If only the IRS had a similar system (those of you who know me are aware
that in my 50 seasons I have never used flawed and expense tax preparation
software to prepare federal returns – all my returns are prepared manually - so
I cannot electronically submit federal returns).
And I
continued to use, and appreciate, the “enhanced” fill-in forms available at the
New York State Department of Taxation and Finance website. While I could not electronically submit
returns directly to the Department, the returns must be printed and submitted
via postal mail, this system does all the mathematical and tax calculations.
A message for
Fidelity Brokerage Services regarding an issue that has been ongoing for the
past few seasons – don’t be so cheap!!!!!
The Tax
Reporting Statement that it sends to investors via postal mail does not include
“Supplemental Information” such as the individual sources of dividends and
distributions reported on Form 1099-DIV and other important information. The information on the individual dividend
sources is important to calculate income from US government obligations that
are exempt on state returns and state taxable municipal interest. You must go online to get this additional
statement.

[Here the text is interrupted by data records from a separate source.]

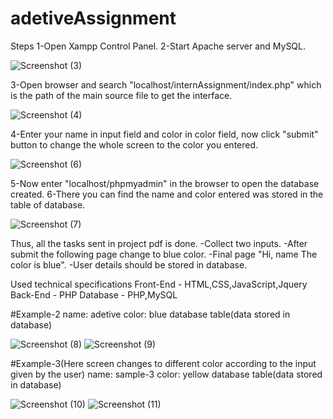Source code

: # adetiveAssignment
Steps
1-Open Xampp Control Panel.
2-Start Apache server and MySQL.

![Screenshot (3)](https://user-images.githubusercontent.com/114418446/197264163-b84a4c91-93b7-4287-b376-c9e7d31aeaac.png)

3-Open browser and search "localhost/internAssignment/index.php" which is the path of the main source file to get the interface.

![Screenshot (4)](https://user-images.githubusercontent.com/114418446/197268817-a97def49-292a-41f3-8a2e-f093f156761f.png)

4-Enter your name in input field and color in color field, now click "submit" button to change the whole screen to the color you entered.

![Screenshot (6)](https://user-images.githubusercontent.com/114418446/197265341-6daf1a1e-e259-45a8-a790-a24a6b694a28.png)

5-Now enter "localhost/phpmyadmin" in the browser to open the database created.
6-There you can find the name and color entered was stored in the table of database.

![Screenshot (7)](https://user-images.githubusercontent.com/114418446/197266045-7963f9b4-50f6-4509-9ad2-82af98eedeab.png)

Thus, all the tasks sent in project pdf is done.
-Collect two inputs.
-After submit the following page change to blue color.
-Final page "Hi, name The color is blue".
-User details should be stored in database.

Used technical specifications
Front-End - HTML,CSS,JavaScript,Jquery
Back-End - PHP
Database - PHP,MySQL

#Example-2
name: adetive
color: blue
database table(data stored in database)

![Screenshot (8)](https://user-images.githubusercontent.com/114418446/197267576-75a1e0cc-3a69-40cc-9b4d-d5f15c272c80.png)
![Screenshot (9)](https://user-images.githubusercontent.com/114418446/197267643-08e699e9-3c09-46d9-b59b-21e80abd1f45.png)

#Example-3(Here screen changes to different color according to the input given by the user)
name: sample-3
color: yellow
database table(data stored in database)

![Screenshot (10)](https://user-images.githubusercontent.com/114418446/197267718-2970f827-20ae-48f8-b9e9-a3269c09fe40.png)
![Screenshot (11)](https://user-images.githubusercontent.com/114418446/197267764-2ad1d048-8986-4464-83dd-11f24c2ce3f4.png)

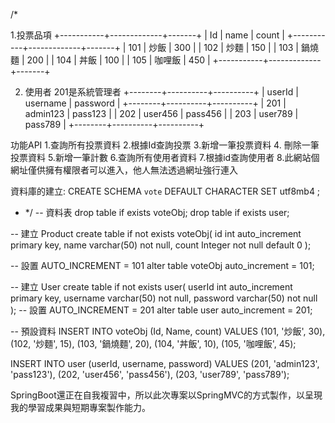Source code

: /*

1.投票品項
+-----------+-------------+-------+
|    Id     |    name     | count | 
+-----------+-------------+-------+
|    101    |   炒飯       |  300  |
|    102    |   炒麵       |  150  |
|    103    |   鍋燒麵     |  200  | 
|    104    |   丼飯       |  100  | 
|    105    |   咖哩飯     |  450  |
+-----------+-------------+-------+

2. 使用者
201是系統管理者
+--------+----------+----------+
| userId | username | password |
+--------+----------+----------+
|  201   | admin123 | pass123  |
|  202   | user456  | pass456  |
|  203   | user789  | pass789  |
+--------+----------+----------+

功能API
1.查詢所有投票資料
2.根據Id查詢投票
3.新增一筆投票資料
4. 刪除一筆投票資料
5.新增一筆計數
6.查詢所有使用者資料
7.根據id查詢使用者
8.此網站個網址僅供擁有權限者可以進入，他人無法透過網址強行連入


資料庫的建立: CREATE SCHEMA `vote` DEFAULT CHARACTER SET utf8mb4 ;

 * */
-- 資料表
drop table if exists voteObj;
drop table if exists user;

-- 建立 Product
create table if not exists voteObj(
	id int auto_increment primary key,
    name varchar(50) not null,
    count Integer not null default 0
);

-- 設置 AUTO_INCREMENT = 101
alter table voteObj auto_increment = 101;

-- 建立 User
create table if not exists user(
	userId int auto_increment primary key,
    username varchar(50) not null,
    password varchar(50) not null
);
-- 設置 AUTO_INCREMENT = 201
alter table user auto_increment = 201;



-- 預設資料
INSERT INTO voteObj (Id, Name, count) VALUES
(101, '炒飯', 30),
(102, '炒麵', 15),
(103, '鍋燒麵', 20),
(104, '丼飯', 10),
(105, '咖哩飯', 45);

INSERT INTO user (userId, username, password) VALUES
(201, 'admin123', 'pass123'),
(202, 'user456', 'pass456'),
(203, 'user789', 'pass789');

SpringBoot還正在自我複習中，所以此次專案以SpringMVC的方式製作，以呈現我的學習成果與短期專案製作能力。
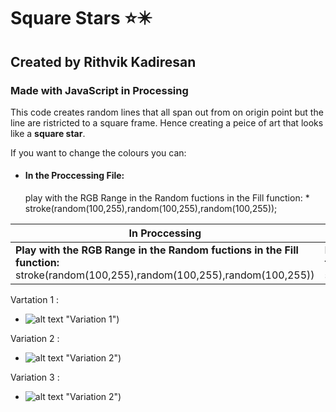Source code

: # Square Stars :star::eight_pointed_black_star:
## Created by Rithvik Kadiresan 
### Made with JavaScript in Processing

This code creates random lines that all span out from on origin point but the line are ristricted to a square frame. Hence creating a peice of art that looks like a **square star**.

If you want to change the colours you can:
* <h4>In the Proccessing File:</h4>  play with the RGB Range in the Random fuctions in the Fill function:
    * stroke(random(100,255),random(100,255),random(100,255));

In Proccessing | In P5.js
-------------- | ------------------------------------------------------------------------------------------
**Play with the RGB Range in the Random fuctions in the Fill function:** stroke(random(100,255),random(100,255),random(100,255))| **Play with the RGB Range in the Random fuctions in the Fill function:** stroke(random(100,255),random(100,255),random(100,255))




Vartation 1 : 
* ![alt text](https://user-images.githubusercontent.com/71163710/95053181-cb49ac00-073b-11eb-80db-92d98316e788.png) "Variation 1")

Variation 2 :
* ![alt text](https://user-images.githubusercontent.com/71163710/95053193-ce449c80-073b-11eb-9a74-5749bee66a1c.png) "Variation 2")

Variation 3 :
* ![alt text](https://user-images.githubusercontent.com/71163710/95053200-d13f8d00-073b-11eb-8a08-c8df0df06160.png) "Variation 2")

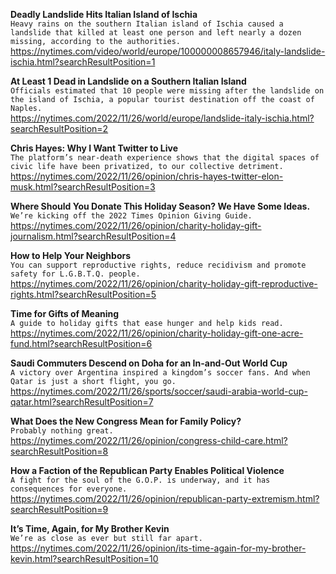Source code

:**Deadly Landslide Hits Italian Island of Ischia**\
`Heavy rains on the southern Italian island of Ischia caused a landslide that killed at least one person and left nearly a dozen missing, according to the authorities.`\
https://nytimes.com/video/world/europe/100000008657946/italy-landslide-ischia.html?searchResultPosition=1

**At Least 1 Dead in Landslide on a Southern Italian Island**\
`Officials estimated that 10 people were missing after the landslide on the island of Ischia, a popular tourist destination off the coast of Naples.`\
https://nytimes.com/2022/11/26/world/europe/landslide-italy-ischia.html?searchResultPosition=2

**Chris Hayes: Why I Want Twitter to Live**\
`The platform’s near-death experience shows that the digital spaces of civic life have been privatized, to our collective detriment.`\
https://nytimes.com/2022/11/26/opinion/chris-hayes-twitter-elon-musk.html?searchResultPosition=3

**Where Should You Donate This Holiday Season? We Have Some Ideas.**\
`We’re kicking off the 2022 Times Opinion Giving Guide.`\
https://nytimes.com/2022/11/26/opinion/charity-holiday-gift-journalism.html?searchResultPosition=4

**How to Help Your Neighbors**\
`You can support reproductive rights, reduce recidivism and promote safety for L.G.B.T.Q. people.`\
https://nytimes.com/2022/11/26/opinion/charity-holiday-gift-reproductive-rights.html?searchResultPosition=5

**Time for Gifts of Meaning**\
`A guide to holiday gifts that ease hunger and help kids read.`\
https://nytimes.com/2022/11/26/opinion/charity-holiday-gift-one-acre-fund.html?searchResultPosition=6

**Saudi Commuters Descend on Doha for an In-and-Out World Cup**\
`A victory over Argentina inspired a kingdom’s soccer fans. And when Qatar is just a short flight, you go.`\
https://nytimes.com/2022/11/26/sports/soccer/saudi-arabia-world-cup-qatar.html?searchResultPosition=7

**What Does the New Congress Mean for Family Policy?**\
`Probably nothing great.`\
https://nytimes.com/2022/11/26/opinion/congress-child-care.html?searchResultPosition=8

**How a Faction of the Republican Party Enables Political Violence**\
`A fight for the soul of the G.O.P. is underway, and it has consequences for everyone.`\
https://nytimes.com/2022/11/26/opinion/republican-party-extremism.html?searchResultPosition=9

**It’s Time, Again, for My Brother Kevin**\
`We’re as close as ever but still far apart.`\
https://nytimes.com/2022/11/26/opinion/its-time-again-for-my-brother-kevin.html?searchResultPosition=10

No other brokerage house that
I know of does this – all of them include all information – required and
supplemental - in the paper statement they mail to investors. And clearly some brokerage houses do a better
job of providing supplemental information than others.
Clients send
me the incomplete statement they received in the mail from Fidelity. When preparing their return, and knowing that
dividends from mutual funds are included in the total ordinary dividend number,
I have to email them and ask them to download the online statement and email or
postal mail it to me. This causes delays
and a waste of my time.
So that was
the 2021 tax filing season. Once I
finish the GDEs I will be “officially” retired!
Don't worry - I will continue to write THE WANDERING TAX PRO in retirement.